- **Required work**
Only a slice of the listing below is wanted. Retype the lines from the one containing "安装完成将出现四个模板" through the one containing "- ServerAndWasm是提供一个razor类库作为界面，支持Blazor Server和Blazor", exactly, both ends included.

- **Data shown**
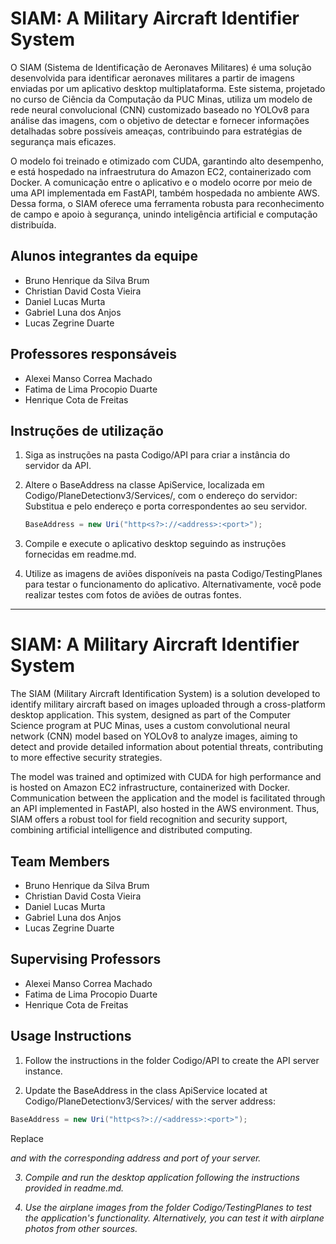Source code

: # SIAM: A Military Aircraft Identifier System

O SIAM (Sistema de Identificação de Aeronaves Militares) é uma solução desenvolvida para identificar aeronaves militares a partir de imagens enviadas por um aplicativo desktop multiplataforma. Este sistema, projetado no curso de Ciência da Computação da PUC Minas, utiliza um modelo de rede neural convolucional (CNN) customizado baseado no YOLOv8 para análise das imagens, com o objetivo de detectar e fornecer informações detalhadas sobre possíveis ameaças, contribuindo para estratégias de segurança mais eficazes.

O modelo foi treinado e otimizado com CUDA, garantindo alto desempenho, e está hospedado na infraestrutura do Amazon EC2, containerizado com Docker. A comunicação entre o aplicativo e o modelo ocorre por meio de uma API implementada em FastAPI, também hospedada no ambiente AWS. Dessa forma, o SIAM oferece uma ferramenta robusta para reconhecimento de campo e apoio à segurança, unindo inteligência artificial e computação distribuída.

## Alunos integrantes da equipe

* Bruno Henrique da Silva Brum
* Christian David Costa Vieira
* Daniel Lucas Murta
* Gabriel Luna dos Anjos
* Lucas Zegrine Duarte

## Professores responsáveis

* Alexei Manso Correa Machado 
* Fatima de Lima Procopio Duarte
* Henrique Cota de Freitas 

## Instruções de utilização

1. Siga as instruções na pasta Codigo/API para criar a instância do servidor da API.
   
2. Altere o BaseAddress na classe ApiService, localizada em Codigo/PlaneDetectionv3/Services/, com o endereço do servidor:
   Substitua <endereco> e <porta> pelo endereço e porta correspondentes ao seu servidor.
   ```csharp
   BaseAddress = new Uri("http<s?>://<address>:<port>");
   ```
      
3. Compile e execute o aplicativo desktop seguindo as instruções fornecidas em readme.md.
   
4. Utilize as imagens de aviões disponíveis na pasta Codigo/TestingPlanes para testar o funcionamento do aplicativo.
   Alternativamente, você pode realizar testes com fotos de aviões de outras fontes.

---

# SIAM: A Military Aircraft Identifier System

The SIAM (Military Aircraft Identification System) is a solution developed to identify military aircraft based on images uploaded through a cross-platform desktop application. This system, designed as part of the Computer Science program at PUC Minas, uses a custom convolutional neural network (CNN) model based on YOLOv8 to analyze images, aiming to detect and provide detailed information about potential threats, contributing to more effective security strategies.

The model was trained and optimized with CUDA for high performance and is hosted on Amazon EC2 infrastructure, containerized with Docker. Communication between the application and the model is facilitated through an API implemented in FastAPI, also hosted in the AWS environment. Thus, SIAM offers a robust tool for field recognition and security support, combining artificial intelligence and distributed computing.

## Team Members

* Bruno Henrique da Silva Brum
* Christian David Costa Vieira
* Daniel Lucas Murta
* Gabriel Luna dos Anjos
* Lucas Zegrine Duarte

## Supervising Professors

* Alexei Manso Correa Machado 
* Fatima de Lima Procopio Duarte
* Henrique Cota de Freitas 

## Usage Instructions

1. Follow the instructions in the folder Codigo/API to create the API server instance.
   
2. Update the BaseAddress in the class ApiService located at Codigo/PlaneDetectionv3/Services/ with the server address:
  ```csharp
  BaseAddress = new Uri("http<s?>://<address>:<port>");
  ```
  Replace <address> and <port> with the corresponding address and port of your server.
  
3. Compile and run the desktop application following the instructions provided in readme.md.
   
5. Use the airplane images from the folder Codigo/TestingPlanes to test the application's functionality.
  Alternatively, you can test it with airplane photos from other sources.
--
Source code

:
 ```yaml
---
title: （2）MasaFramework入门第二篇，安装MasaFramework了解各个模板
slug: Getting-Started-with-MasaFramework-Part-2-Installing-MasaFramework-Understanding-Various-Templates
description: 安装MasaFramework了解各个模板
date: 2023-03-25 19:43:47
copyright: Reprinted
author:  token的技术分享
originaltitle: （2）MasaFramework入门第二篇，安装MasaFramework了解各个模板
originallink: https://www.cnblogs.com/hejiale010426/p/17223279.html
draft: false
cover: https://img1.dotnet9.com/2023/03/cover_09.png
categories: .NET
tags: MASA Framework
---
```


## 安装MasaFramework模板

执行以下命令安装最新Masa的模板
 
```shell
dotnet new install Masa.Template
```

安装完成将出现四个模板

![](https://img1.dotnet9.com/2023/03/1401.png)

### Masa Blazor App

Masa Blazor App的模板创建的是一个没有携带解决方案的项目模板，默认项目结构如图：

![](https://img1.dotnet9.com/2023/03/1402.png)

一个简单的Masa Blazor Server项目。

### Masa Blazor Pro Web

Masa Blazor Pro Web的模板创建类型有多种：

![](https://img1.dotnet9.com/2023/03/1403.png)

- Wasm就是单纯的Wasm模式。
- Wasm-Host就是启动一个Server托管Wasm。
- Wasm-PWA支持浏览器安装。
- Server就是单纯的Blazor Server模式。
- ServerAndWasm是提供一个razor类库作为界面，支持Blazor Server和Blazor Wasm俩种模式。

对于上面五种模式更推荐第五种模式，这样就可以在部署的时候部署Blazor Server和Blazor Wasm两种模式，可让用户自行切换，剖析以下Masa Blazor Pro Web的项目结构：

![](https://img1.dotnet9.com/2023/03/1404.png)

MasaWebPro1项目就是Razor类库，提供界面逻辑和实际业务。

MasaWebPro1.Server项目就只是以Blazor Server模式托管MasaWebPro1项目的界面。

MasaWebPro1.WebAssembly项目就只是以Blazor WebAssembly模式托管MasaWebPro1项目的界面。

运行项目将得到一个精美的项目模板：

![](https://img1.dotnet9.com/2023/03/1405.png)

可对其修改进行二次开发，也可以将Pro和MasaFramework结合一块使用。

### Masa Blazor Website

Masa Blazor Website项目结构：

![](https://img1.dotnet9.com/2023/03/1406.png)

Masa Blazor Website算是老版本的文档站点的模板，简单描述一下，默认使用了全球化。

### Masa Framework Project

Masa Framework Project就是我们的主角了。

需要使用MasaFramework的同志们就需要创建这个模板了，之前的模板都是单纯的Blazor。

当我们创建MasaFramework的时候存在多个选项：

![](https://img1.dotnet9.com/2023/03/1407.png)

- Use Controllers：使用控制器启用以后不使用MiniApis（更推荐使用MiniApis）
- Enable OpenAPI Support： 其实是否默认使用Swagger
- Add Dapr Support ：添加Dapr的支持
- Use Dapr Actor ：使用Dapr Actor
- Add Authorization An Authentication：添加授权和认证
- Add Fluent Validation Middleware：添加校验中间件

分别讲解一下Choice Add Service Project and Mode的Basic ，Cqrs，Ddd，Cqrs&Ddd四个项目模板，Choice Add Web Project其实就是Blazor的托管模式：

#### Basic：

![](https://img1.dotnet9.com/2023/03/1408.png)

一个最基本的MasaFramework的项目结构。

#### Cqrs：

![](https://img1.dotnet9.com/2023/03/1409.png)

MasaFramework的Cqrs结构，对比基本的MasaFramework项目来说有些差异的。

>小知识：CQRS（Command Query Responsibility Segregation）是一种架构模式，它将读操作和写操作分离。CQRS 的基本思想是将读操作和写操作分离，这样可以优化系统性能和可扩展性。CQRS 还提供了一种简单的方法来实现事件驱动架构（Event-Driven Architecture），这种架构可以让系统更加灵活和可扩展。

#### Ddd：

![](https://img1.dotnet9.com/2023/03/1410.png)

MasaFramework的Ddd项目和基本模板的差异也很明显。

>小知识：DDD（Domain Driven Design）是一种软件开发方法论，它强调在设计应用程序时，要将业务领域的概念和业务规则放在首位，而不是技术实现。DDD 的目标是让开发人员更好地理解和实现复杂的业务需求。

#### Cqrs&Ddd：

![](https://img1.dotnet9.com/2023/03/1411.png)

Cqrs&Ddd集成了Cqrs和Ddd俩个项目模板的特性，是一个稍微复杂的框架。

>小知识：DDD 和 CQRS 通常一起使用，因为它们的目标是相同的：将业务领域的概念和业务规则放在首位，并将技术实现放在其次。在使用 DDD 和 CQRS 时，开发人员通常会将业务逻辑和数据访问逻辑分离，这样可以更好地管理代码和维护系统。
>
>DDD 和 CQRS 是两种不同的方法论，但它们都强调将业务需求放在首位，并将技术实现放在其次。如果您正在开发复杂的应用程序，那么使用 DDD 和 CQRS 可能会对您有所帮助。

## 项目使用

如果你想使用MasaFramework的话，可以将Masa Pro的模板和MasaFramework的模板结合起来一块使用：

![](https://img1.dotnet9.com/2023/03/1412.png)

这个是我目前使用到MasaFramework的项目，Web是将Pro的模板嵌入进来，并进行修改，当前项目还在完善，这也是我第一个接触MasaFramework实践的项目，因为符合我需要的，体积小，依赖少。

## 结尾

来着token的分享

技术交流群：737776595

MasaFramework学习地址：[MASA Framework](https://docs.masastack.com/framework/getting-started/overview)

- **Answer section**
安装完成将出现四个模板

![](https://img1.dotnet9.com/2023/03/1401.png)

### Masa Blazor App

Masa Blazor App的模板创建的是一个没有携带解决方案的项目模板，默认项目结构如图：

![](https://img1.dotnet9.com/2023/03/1402.png)

一个简单的Masa Blazor Server项目。

### Masa Blazor Pro Web

Masa Blazor Pro Web的模板创建类型有多种：

![](https://img1.dotnet9.com/2023/03/1403.png)

- Wasm就是单纯的Wasm模式。
- Wasm-Host就是启动一个Server托管Wasm。
- Wasm-PWA支持浏览器安装。
- Server就是单纯的Blazor Server模式。
- ServerAndWasm是提供一个razor类库作为界面，支持Blazor Server和Blazor Wasm俩种模式。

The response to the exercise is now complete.